Employees loyal to the government have so far made minimal progress in restarting oil production, resulting in a collapse in export revenue. PDVSA sells its oil at between 30 and 45 days' credit, and executives at the company say cashflow has now dried up.

PDVSA has external debt of about $4bn (€3.8bn), and its next interest payment, of $150m, is due in February. The company could service the debt using money normally held in a $600m rotating fund held offshore, although it is not known whether the cash is still available.

"If I were the finance minister or treasurer of PDVSA, I would be negotiating right now [on] how to not go into default," said Luis Pacheco, until two months ago corporate planning vice-president of PDVSA. Senior PDVSA officials were due to meet US investment bankers in New York yesterday.

PDVSA has so far lost at least $2bn in unrecoverable earnings as a result of the ongoing strike, in turn severing the source of about half of government revenue.

However, analysts say there is no immediate risk that Venezuela, which holds about $11bn in international reserves, will default on its sovereign foreign debt.

The current fiscal liquidity crunch could nonetheless lead to the government defaulting on its domestic debt with private banks, a central bank official said.

Venezuela's domestic debt has trebled in size over the past three years, and totals about $6bn, accounting for an average of 40 per cent of banks' assets.

Local subsidiaries owned by Spain's BBVA and BSCH, which together account for more than half of the banking sector, and the domestically-owned Banco Mercantil, are the most exposed.

Private banks are already expected to see a sharp deterioration in the quality of their loan portfolios in the weeks ahead, given that many private companies are seeking to renegotiate their credits after remaining shut during the peak sales month of December.

Oscar García, president of Banco Venezolano de Crédito, said the banks' domestic debt levels are close to saturation point, rendering it highly unlikely that the government will be able to borrow to cover its immediate spending requirements.

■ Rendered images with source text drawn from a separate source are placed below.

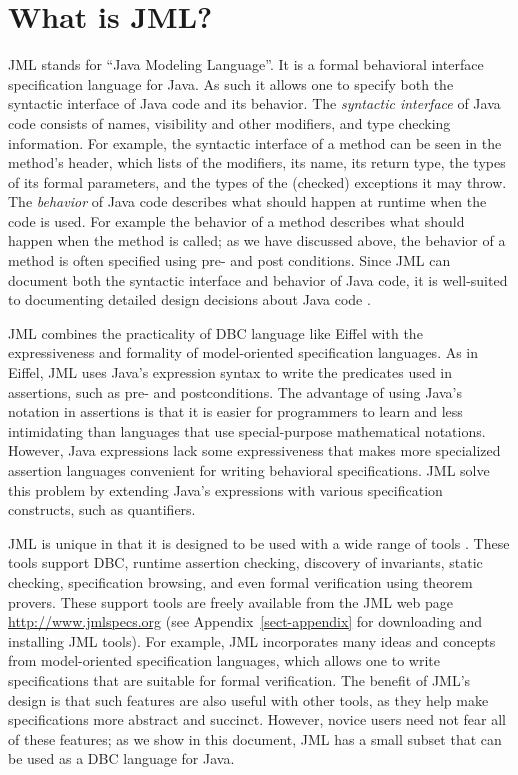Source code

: \documentclass{jotarticle}
\begin{document}
\section{What is JML?}

JML stands for ``Java Modeling Language''.  It is a formal behavioral
interface specification language for Java.
As such it allows one to specify both the syntactic interface of
Java code and its behavior.  The \emph{syntactic interface\/} of Java code
consists of names, visibility and other modifiers,
and type checking information.
For example, the syntactic interface of a method can be seen in the
method's header, which lists of the modifiers, its name, its return
type, the types of its formal parameters, and the types of the
(checked) exceptions it may throw.
The \emph{behavior\/} of Java code describes what should happen at
runtime when the code is used.  For example the behavior of a method
describes what should happen when the method is called;
as we have discussed above, the behavior of a method is often
specified using pre- and post conditions.
Since JML can document both the syntactic interface and behavior of
Java code, it is well-suited to documenting detailed design decisions
about Java code \cite{Leavens-Baker-Ruby03}.

JML combines the practicality of DBC language like Eiffel
\cite{Meyer92b} with the expressiveness and formality of
model-oriented specification languages.  As in Eiffel, JML uses Java's
expression syntax to write the predicates used in assertions, such as
pre- and postconditions.
The advantage of using Java's notation in assertions
is that it is easier for programmers to learn and less
intimidating than languages that use special-purpose mathematical
notations. However, Java expressions lack some expressiveness
that makes more specialized assertion languages convenient for writing
behavioral specifications.
JML solve this problem by extending Java's expressions with various
specification constructs, such as quantifiers.

JML is unique in that it is designed to be used with a wide range of
tools \cite{Burdy-etal03,Leavens-etal03a}.
These tools support DBC, runtime assertion checking, discovery of
invariants, static checking, specification browsing, and even
formal verification using theorem provers.
These support tools are freely available from the JML web page
\url{http://www.jmlspecs.org} 
(see Appendix~\ref{sect-appendix} for downloading and installing JML
tools).
For example, JML incorporates many ideas and concepts from
model-oriented specification languages,
which allows one to write specifications that are suitable for formal
verification.  The benefit of JML's design is that such features are
also useful with other tools, as they help make specifications more
abstract and succinct.
However, novice users need not fear all of these features;
as we show in this document, JML has a small subset that can be used
as a DBC language for Java.  
\end{document}
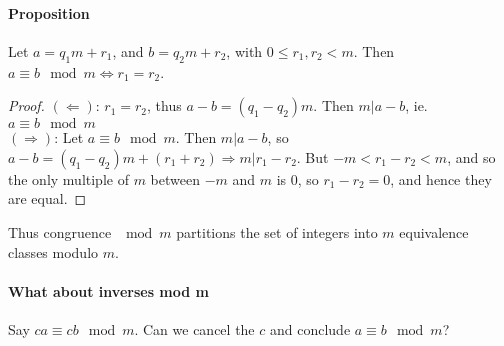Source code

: \documentclass[10pt,letter]{article}
\theoremstyle{plain}
\theoremstyle{definition}
\begin{document}
\paragraph{Proposition}
Let $a=q_1m+r_1$, and $b=q_2m+r_2$, with $0\leq r_1,r_2<m$. Then $a\equiv b\mod{m}\Leftrightarrow r_1=r_2$. \begin{proof}
$(\Leftarrow)$: $r_1=r_2$, thus $a-b=(q_1-q_2)m$. Then $m|a-b$, ie. $a\equiv b\mod{m}$ \\ 
$(\Rightarrow)$: Let $a\equiv b\mod{m}$. Then $m|a-b$, so $a-b=(q_1-q_2)m+(r_1+r_2)\Rightarrow m|r_1-r_2$. But $-m<r_1-r_2<m$, and so the only multiple of $m$ between $-m$ and $m$ is $0$, so $r_1-r_2=0$, and hence they are equal. 
\end{proof}
Thus congruence $\mod{m}$ partitions the set of integers into $m$ equivalence classes modulo $m$.  

\paragraph{What about inverses mod m}
Say $ca\equiv cb\mod{m}$. Can we cancel the $c$ and conclude $a\equiv b\mod{m}$? 
\end{document}
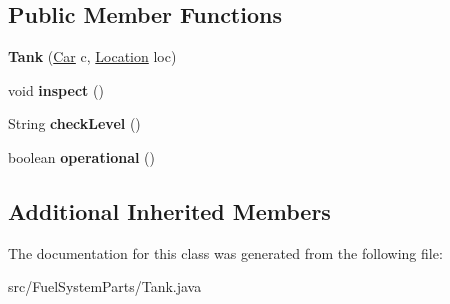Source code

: \subsection*{Public Member Functions}
\begin{DoxyCompactItemize}
\item 
\hypertarget{classFuelSystemParts_1_1Tank_acfde50b0b363fd26bef4c1d7c9957be2}{}{\bfseries Tank} (\hyperlink{classCars_1_1Car}{Car} c, \hyperlink{enumEnums_1_1Location}{Location} loc)\label{classFuelSystemParts_1_1Tank_acfde50b0b363fd26bef4c1d7c9957be2}

\item 
\hypertarget{classFuelSystemParts_1_1Tank_a4004153aac241d2dcb6be3a6895913dd}{}void {\bfseries inspect} ()\label{classFuelSystemParts_1_1Tank_a4004153aac241d2dcb6be3a6895913dd}

\item 
\hypertarget{classFuelSystemParts_1_1Tank_aff282084e1b30f12ca10ca6c760a55c0}{}String {\bfseries check\+Level} ()\label{classFuelSystemParts_1_1Tank_aff282084e1b30f12ca10ca6c760a55c0}

\item 
\hypertarget{classFuelSystemParts_1_1Tank_a5bb105d8d2d4fe2784476cc938360edf}{}boolean {\bfseries operational} ()\label{classFuelSystemParts_1_1Tank_a5bb105d8d2d4fe2784476cc938360edf}

\end{DoxyCompactItemize}
\subsection*{Additional Inherited Members}


The documentation for this class was generated from the following file\+:\begin{DoxyCompactItemize}
\item 
src/\+Fuel\+System\+Parts/Tank.\+java\end{DoxyCompactItemize}
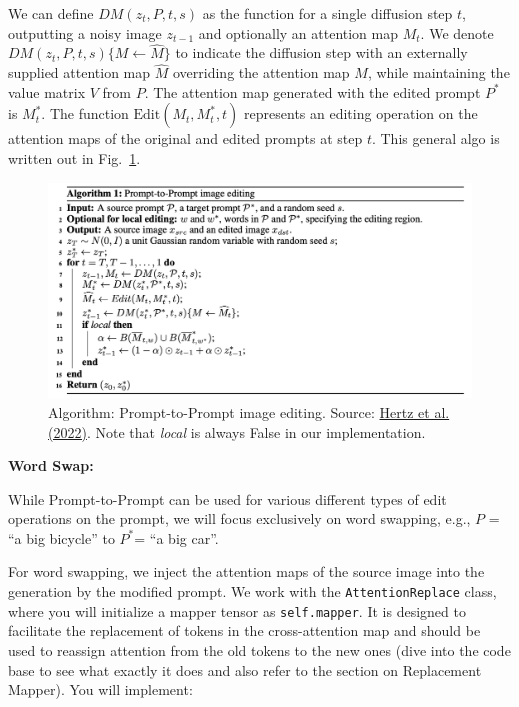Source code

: \documentclass[11pt,addpoints,answers]{exam}
\begin{document}
\begin{questions}
We can define $DM(z_t, P, t, s)$ as the function for a single diffusion step $t$, outputting a noisy image $z_{t-1}$ and optionally an attention map $M_t$. We denote $DM(z_t, P, t, s)\{M \leftarrow \hat{M}\}$ to indicate the diffusion step with an externally supplied attention map $\hat{M}$ overriding the attention map \( M \), while maintaining the value matrix $V$ from $P$. The attention map generated with the edited prompt $P^*$ is $M_t^*$. The function $\text{Edit}(M_t, M_t^*, t)$ represents an editing operation on the attention maps of the original and edited prompts at step $t$. This general algo is written out in Fig.~\ref{fig:algo}.

    \begin{figure}[h!]
        \centering
        \includegraphics[width=.9\linewidth]{fig/algo.png}
        \caption{Algorithm: Prompt-to-Prompt image editing. Source: \href{https://arxiv.org/pdf/2208.01626.pdf}{Hertz et al. (2022)}. Note that \textit{local} is always False in our implementation. }
        \label{fig:algo}
    \end{figure}

\textbf{Word Swap:} 

While Prompt-to-Prompt can be used for various different types of edit operations on the prompt, we will focus exclusively on word swapping, e.g., \( P\) = “a
big bicycle” to \( P^* \)= “a big car”.

For word swapping, we inject the attention maps of the source image into the generation by the modified prompt. We work with the \lstinline{AttentionReplace} class, where you will initialize a mapper tensor as \lstinline{self.mapper}. It is designed to facilitate the replacement of tokens in the cross-attention map and should be used to reassign attention from the old tokens to the new ones (dive into the code base to see what exactly it does and also refer to the section on Replacement Mapper). You will implement:


\end{questions}
\end{document}
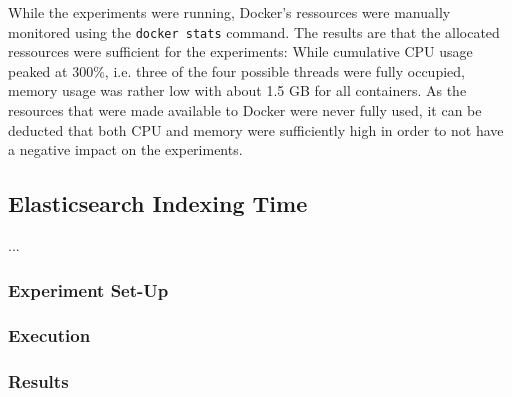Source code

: While the experiments were running, Docker's ressources were manually monitored using the \texttt{docker stats} command.
The results are that the allocated ressources were sufficient for the experiments:
While cumulative CPU usage peaked at 300\%, i.e. three of the four possible threads were fully occupied, memory usage was rather low with about 1.5 GB for all containers.
As the resources that were made available to Docker were never fully used, it can be deducted that both CPU and memory were sufficiently high in order to not have a negative impact on the experiments.

\subsection{Elasticsearch Indexing Time}
\label{subsec:evaluation:performance:elasticsearch}

...

\subsubsection{Experiment Set-Up}


\subsubsection{Execution}

\subsubsection{Results}


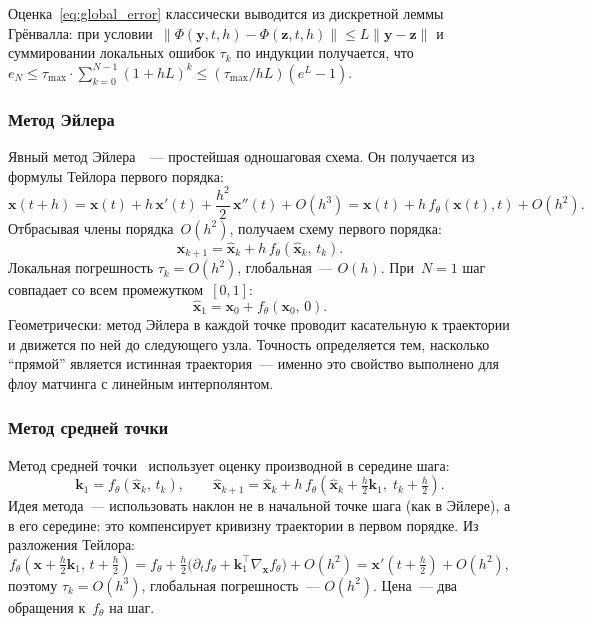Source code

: Оценка~\eqref{eq:global_error} классически выводится из дискретной леммы Грёнвалла: при условии~$\lVert\Phi(\mathbf{y},t,h)-\Phi(\mathbf{z},t,h)\rVert\le L\lVert\mathbf{y}-\mathbf{z}\rVert$ и суммировании локальных ошибок $\tau_k$ по индукции получается, что~$e_N \le \tau_{\max}\cdot\sum_{k=0}^{N-1}(1+hL)^k \le (\tau_{\max}/hL)(e^L-1)$.

\subsubsection{Метод Эйлера}

Явный метод Эйлера~\cite{euler1769institutionum}~--- простейшая одношаговая схема. Он получается из формулы Тейлора первого порядка:
\[
    \mathbf{x}(t+h) = \mathbf{x}(t) + h\,\mathbf{x}'(t) + \frac{h^2}{2}\,\mathbf{x}''(t) + O(h^3) = \mathbf{x}(t) + h\,f_\theta(\mathbf{x}(t), t) + O(h^2).
\]
Отбрасывая члены порядка~$O(h^2)$, получаем схему первого порядка:
\begin{equation}
    \hat{\mathbf{x}}_{k+1} = \hat{\mathbf{x}}_k + h\, f_\theta(\hat{\mathbf{x}}_k,\, t_k).
    \label{eq:euler}
\end{equation}
Локальная погрешность $\tau_k = O(h^2)$, глобальная~--- $O(h)$. При~$N=1$ шаг совпадает со всем промежутком~$[0,1]$:
\[
    \hat{\mathbf{x}}_1 = \mathbf{x}_0 + f_\theta(\mathbf{x}_0,\, 0).
\]
Геометрически: метод Эйлера в каждой точке проводит касательную к траектории и движется по ней до следующего узла. Точность определяется тем, насколько ``прямой'' является истинная траектория~--- именно это свойство выполнено для флоу матчинга с линейным интерполянтом.

\subsubsection{Метод средней точки}

Метод средней точки~\cite{10.1145/320831.320840} использует оценку производной в середине шага:
\begin{equation}
    \mathbf{k}_1 = f_\theta(\hat{\mathbf{x}}_k,\, t_k),
    \qquad
    \hat{\mathbf{x}}_{k+1} = \hat{\mathbf{x}}_k + h\,f_\theta\!\left(\hat{\mathbf{x}}_k + \tfrac{h}{2}\mathbf{k}_1,\; t_k + \tfrac{h}{2}\right).
    \label{eq:midpoint}
\end{equation}
Идея метода~--- использовать наклон не в начальной точке шага (как в Эйлере), а в его середине: это компенсирует кривизну траектории в первом порядке. Из разложения Тейлора:
\[
    f_\theta\!\left(\mathbf{x} + \tfrac{h}{2}\mathbf{k}_1,\, t + \tfrac{h}{2}\right)
    = f_\theta + \tfrac{h}{2}\bigl(\partial_t f_\theta + \mathbf{k}_1^\top \nabla_{\mathbf{x}} f_\theta\bigr) + O(h^2)
    = \mathbf{x}'(t+\tfrac{h}{2}) + O(h^2),
\]
поэтому $\tau_k = O(h^3)$, глобальная погрешность~--- $O(h^2)$. Цена~--- два обращения к~$f_\theta$ на шаг.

"The possibility of default is very serious," said Mr García. "The government is practically insolvent, as it doesn't have a source of revenue because of the cessation of income from PDVSA, and the banks cannot buy more debt."

Venezuelan banks, which have become the most profitable in Latin America under the Chávez government, despite an economic slowdown, are expected to shut today as employees begin a two-day strike in sympathy with the oil workers.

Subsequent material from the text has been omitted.